The governor’s proposal also includes new roads in traditionally Republican suburban areas; Democrats want to spend more transportation money in urban areas, where most of their constituents are.

A power struggle has begun over how much authority the Schwarzenegger administration should have in choosing which projects to fund, and over what role lawmakers would have in supervising the spending. Under the governor’s plan, for instance, $2.5 billion would be spent on water projects without ever going through the Legislature.

“The governor’s plan basically says, ‘Give us the money; we’ll get back to you on how we’ll spend it,’ ” said Senate President Pro Tem Don Perata (D-Oakland).

Lawmakers from both parties are displeased that the governor wants to sidestep the existing formula that allows counties to decide how to spend 75% of the state’s transportation money. Legislative officials complain that the administration is not sharing all of its plans, including where the governor wants to place private toll roads.

Democratic leaders have offered alternative plans that give legislators more control over how the money would be used. Perata’s proposal would spend $1.4 billion on affordable housing, especially in urban areas; $400 million to replace dirty diesel engines at the state’s ports; $775 million to clean up polluted urban buildings and encourage rebuilding in cities; and $125 million to make bridges earthquake resistant, among other things.

Advertisement

Nunez has a plan that includes many of those goals, as well as new housing for farmworkers, money for seismic retrofitting for hospitals that serve the poor and funds for emergency public safety communications equipment. He also favors borrowing $9.4 billion for school improvements, less than the governor’s plan but done more quickly.

Schwarzenegger envisions building of a historic scope, but some Democrats fear the huge debt the state would assume for it. Over the next decade, annual payments on California’s debt would grow from $3.9 billion this year to nearly $9 billion.

Those obligations “would crowd out a variety of other priorities in the budget: education, healthcare, the range of human service programs for families and seniors,” said Jean Ross, director of the California Budget Project, a Sacramento nonprofit organization that monitors state policy for the poor.

The administration projects that revenue from a strong economy will more than compensate for the debt.

Legislators also are concerned that Schwarzenegger’s plan may take too long to show results and could lock future lawmakers into decisions that might not make sense a decade from now. The governor wants to issue five rounds of bonds over the next 10 years.

“I think it’s important if we are going to get a consensus on the bond that people see something happening right away,” said Senate Republican leader Dick Ackerman of Irvine.

Advertisement

Lawmakers are less confident than the governor that voters will embrace large-scale borrowing.
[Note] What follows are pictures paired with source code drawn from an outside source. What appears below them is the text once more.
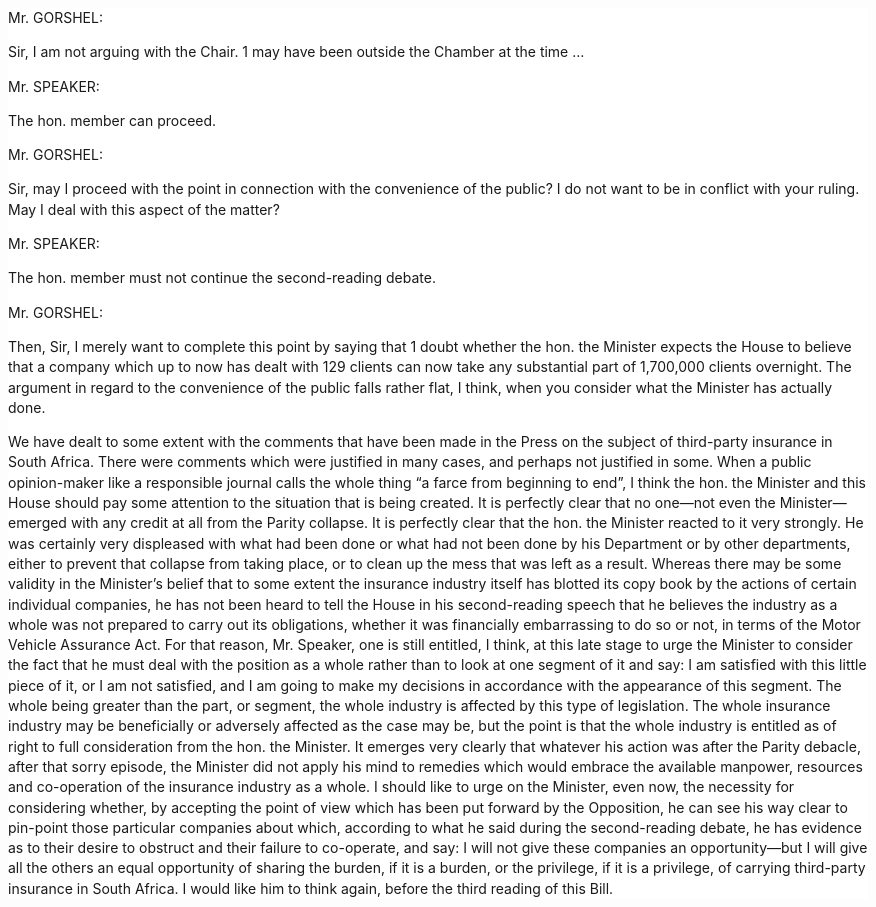 <from>Mr. <person refersTo="#hansard_za">GORSHEL</person>:</from>

<p>Sir, I am not arguing with the Chair. 1 may have been outside the Chamber at the time &#x2026;</p>

</speech>

<speech by="#speaker">

<from>Mr. <person refersTo="#hansard_za">SPEAKER</person>:</from>

<p>The hon. member can proceed.</p>

</speech>

<speech by="#gorshel">

<from>Mr. <person refersTo="#hansard_za">GORSHEL</person>:</from>

<p>Sir, may I proceed with the point in connection with the convenience of the public? I do not want to be in conflict with your ruling. May I deal with this aspect of the matter?</p>

</speech>

<speech by="#speaker">

<from>Mr. <person refersTo="#hansard_za">SPEAKER</person>:</from>

<p>The hon. member must not continue the second-reading debate.</p>

</speech>

<speech by="#gorshel">

<from>Mr. <person refersTo="#hansard_za">GORSHEL</person>:</from>

<p>Then, Sir, I merely want to complete this point by saying that 1 doubt whether the hon. the Minister expects the House to believe that a company which up to now has dealt with 129 clients can now take any substantial part of 1,700,000 clients overnight. The argument in regard to the convenience of the public falls rather flat, I think, when you consider what the Minister has actually done.</p>

<p>We have dealt to some extent with the comments that have been made in the Press on the subject of third-party insurance in South Africa. There were comments which were justified in many cases, and perhaps not justified in some. When a public opinion-maker like a responsible journal calls the whole thing &#x201C;a farce from beginning to end&#x201D;, I think the hon. the Minister and this House should pay some attention to the situation that is being created. It is perfectly clear that no one&#x2014;not even the Minister&#x2014;emerged with any credit at all from the Parity collapse. It is perfectly clear that the hon. the Minister reacted to it very strongly. He was certainly very displeased with what had been done or what had not been done by his Department or by other departments, either to prevent that collapse from taking place, or to clean up the mess that was left as a result. Whereas there may be some validity in the Minister&#x2019;s belief that to some extent the insurance industry itself has blotted its copy book by the actions of certain individual companies, he has not been heard to tell the House in his second-reading speech that he believes the industry as a whole was not prepared to carry out its obligations, whether it was financially embarrassing to do so or not, in terms of the Motor Vehicle Assurance Act. For that reason, Mr. Speaker, one is still entitled, I think, at this late stage to urge the Minister to consider the fact that he must deal with the position as a whole rather than to look at one segment of it and say: I am satisfied with this little piece of it, or I am not satisfied, and I am going to make my decisions in accordance with the appearance of this segment. The whole being greater than the part, or segment, <span class="col_609-610" refersTo="page_0315"/>the whole industry is affected by this type of legislation. The whole insurance industry may be beneficially or adversely affected as the case may be, but the point is that the whole industry is entitled as of right to full consideration from the hon. the Minister. It emerges very clearly that whatever his action was after the Parity debacle, after that sorry episode, the Minister did not apply his mind to remedies which would embrace the available manpower, resources and co-operation of the insurance industry as a whole. I should like to urge on the Minister, even now, the necessity for considering whether, by accepting the point of view which has been put forward by the Opposition, he can see his way clear to pin-point those particular companies about which, according to what he said during the second-reading debate, he has evidence as to their desire to obstruct and their failure to co-operate, and say: I will not give these companies an opportunity&#x2014;but I will give all the others an equal opportunity of sharing the burden, if it is a burden, or the privilege, if it is a privilege, of carrying third-party insurance in South Africa. I would like him to think again, before the third reading of this Bill.</p>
“The governor’s proposal has not yet been pulled through a political prism,” Perata said. “We know voters have certain preferences. They don’t like money for jails because they don’t think that’s important in their lives. They’re not very excited about building courthouses because most of them think Judge Judy has a very fine courthouse.”

But administration officials said they are confident a compromise can be reached.

“It’s not as though anybody’s saying, ‘No, we won’t do that,’ ” said Costigan. “Everybody’s pretty much in agreement. They’re kind of picking our stuff apart, and righteously so.... They’re finding issues that are important to them and their constituencies.”